━━ Information ━━

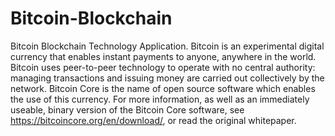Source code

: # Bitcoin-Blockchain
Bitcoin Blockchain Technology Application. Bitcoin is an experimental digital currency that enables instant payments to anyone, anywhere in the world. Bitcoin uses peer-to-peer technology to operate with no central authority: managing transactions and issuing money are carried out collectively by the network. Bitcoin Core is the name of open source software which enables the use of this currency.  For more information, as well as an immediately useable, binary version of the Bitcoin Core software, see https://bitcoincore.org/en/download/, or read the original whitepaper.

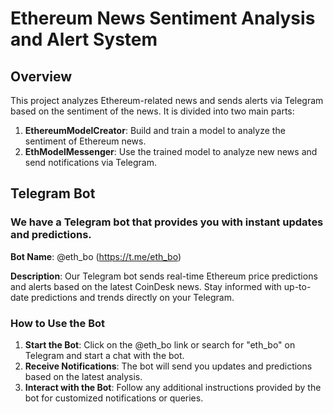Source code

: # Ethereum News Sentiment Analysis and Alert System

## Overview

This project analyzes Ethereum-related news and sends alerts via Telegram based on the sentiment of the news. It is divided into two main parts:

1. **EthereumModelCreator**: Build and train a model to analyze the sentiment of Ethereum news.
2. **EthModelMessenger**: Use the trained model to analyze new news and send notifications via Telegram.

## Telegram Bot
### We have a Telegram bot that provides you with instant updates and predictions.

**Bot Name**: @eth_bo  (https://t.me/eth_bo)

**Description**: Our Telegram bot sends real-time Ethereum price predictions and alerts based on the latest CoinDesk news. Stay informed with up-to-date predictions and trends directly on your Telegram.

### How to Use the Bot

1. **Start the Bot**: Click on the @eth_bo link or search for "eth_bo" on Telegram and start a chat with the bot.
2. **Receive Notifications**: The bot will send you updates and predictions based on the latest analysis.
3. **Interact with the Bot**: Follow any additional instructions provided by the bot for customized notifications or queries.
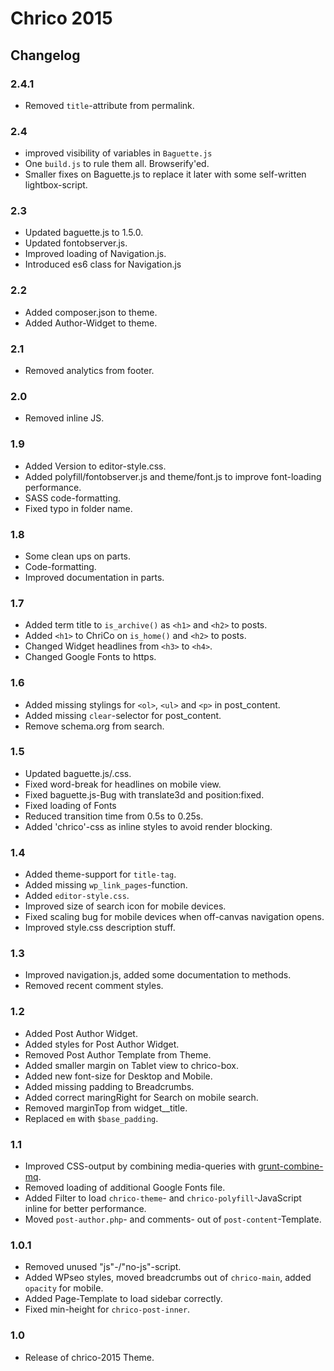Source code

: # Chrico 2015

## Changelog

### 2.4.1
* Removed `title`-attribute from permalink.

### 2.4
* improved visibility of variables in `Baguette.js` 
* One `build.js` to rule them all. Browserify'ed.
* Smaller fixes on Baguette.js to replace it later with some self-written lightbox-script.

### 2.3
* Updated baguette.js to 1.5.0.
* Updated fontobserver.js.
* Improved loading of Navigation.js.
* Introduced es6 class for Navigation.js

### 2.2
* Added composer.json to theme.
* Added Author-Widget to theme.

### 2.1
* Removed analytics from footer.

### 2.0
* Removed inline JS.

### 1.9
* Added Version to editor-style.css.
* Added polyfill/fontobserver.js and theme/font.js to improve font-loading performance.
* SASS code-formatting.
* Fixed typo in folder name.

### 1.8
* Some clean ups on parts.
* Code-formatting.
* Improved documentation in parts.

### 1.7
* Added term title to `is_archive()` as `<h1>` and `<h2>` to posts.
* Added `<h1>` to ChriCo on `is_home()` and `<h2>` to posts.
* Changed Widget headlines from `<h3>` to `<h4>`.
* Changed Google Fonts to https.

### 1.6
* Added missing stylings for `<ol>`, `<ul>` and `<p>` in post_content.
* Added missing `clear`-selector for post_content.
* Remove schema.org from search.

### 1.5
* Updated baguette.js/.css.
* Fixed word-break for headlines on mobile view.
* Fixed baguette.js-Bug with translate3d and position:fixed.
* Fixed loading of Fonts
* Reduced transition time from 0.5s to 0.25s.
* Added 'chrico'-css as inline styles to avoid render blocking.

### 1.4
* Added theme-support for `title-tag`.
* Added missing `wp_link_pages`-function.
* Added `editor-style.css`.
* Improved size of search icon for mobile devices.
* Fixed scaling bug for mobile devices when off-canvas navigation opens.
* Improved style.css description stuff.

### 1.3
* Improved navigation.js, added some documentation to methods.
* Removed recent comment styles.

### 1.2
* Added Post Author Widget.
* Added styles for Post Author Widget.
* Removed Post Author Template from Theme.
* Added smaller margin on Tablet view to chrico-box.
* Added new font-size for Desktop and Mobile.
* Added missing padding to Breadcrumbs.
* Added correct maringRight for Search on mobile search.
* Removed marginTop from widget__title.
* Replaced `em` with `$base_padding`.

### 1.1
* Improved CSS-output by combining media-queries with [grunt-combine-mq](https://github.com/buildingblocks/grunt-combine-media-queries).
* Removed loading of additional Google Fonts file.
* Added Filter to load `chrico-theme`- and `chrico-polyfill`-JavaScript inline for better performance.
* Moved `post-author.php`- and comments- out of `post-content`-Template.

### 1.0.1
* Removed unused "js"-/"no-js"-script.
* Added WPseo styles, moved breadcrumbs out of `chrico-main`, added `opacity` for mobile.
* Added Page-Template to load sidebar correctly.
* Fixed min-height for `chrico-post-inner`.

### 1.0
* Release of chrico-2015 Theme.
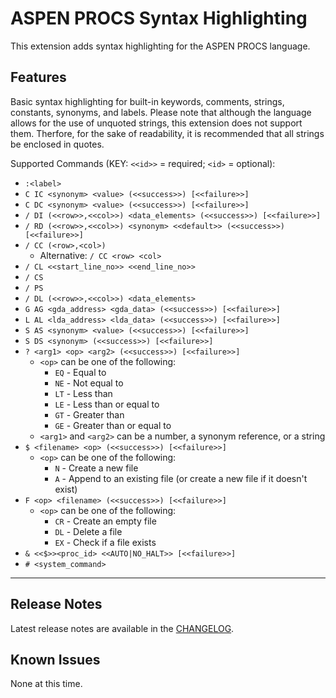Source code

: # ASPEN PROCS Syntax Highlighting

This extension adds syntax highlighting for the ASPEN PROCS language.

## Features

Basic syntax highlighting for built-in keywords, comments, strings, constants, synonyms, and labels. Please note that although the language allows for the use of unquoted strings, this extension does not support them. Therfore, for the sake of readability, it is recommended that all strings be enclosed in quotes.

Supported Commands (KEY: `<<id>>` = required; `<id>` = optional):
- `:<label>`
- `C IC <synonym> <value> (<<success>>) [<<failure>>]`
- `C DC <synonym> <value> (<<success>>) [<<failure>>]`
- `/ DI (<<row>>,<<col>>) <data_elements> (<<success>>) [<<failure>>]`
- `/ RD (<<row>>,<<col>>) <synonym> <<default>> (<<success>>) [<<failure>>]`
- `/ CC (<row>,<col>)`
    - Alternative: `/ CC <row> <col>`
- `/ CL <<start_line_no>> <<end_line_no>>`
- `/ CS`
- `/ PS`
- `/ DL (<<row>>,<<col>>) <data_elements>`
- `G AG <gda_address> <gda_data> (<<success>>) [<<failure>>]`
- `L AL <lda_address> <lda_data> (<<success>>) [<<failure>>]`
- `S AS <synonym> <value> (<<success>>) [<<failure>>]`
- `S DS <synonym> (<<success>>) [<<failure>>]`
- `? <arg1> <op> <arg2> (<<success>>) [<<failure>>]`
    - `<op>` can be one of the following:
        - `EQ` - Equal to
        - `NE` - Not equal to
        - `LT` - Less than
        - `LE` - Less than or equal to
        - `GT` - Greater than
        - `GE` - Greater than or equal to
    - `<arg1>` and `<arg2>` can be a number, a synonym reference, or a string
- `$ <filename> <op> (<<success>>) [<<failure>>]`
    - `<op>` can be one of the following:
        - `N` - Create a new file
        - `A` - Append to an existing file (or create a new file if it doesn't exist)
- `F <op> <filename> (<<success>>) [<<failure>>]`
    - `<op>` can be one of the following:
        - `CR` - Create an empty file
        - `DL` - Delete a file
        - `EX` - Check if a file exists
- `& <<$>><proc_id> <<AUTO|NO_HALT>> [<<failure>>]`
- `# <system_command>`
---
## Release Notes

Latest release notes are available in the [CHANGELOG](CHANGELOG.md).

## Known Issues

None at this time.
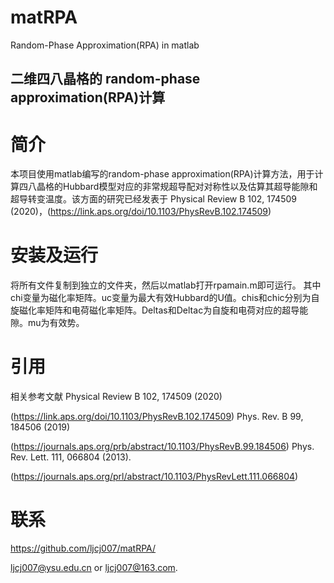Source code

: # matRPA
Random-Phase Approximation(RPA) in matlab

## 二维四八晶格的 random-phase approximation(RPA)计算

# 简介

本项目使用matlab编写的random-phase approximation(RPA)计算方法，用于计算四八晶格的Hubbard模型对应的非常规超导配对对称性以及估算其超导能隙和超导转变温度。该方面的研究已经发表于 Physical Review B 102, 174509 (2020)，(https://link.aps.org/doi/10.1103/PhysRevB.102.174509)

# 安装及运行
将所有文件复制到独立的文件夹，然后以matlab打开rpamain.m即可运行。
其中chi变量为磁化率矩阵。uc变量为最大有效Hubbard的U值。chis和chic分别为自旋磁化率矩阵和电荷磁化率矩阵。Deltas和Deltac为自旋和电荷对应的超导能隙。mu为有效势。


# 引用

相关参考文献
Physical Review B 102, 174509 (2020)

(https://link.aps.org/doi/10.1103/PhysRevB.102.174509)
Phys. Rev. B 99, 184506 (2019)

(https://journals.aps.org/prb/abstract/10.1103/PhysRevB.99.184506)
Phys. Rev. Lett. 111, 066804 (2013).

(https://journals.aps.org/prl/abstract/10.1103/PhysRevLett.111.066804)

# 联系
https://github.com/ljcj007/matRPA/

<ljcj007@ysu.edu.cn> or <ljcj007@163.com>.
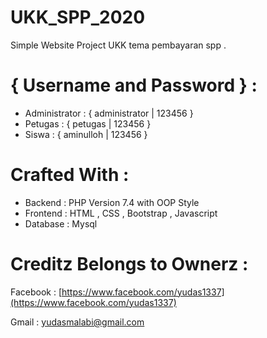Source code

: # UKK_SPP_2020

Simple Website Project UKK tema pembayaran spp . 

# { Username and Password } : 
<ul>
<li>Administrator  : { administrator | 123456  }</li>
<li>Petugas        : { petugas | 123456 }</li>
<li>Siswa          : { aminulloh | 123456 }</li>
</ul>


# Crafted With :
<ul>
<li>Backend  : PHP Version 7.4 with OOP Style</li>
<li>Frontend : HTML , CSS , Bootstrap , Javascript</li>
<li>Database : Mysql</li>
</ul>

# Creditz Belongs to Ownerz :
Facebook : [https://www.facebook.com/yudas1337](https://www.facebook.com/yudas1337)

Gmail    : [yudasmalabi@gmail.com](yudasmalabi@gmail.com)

━━━

● Activity: From the records above, tally every line that contains the string "queries"; the reply consists of that number alone.

● Solution for this problem: 2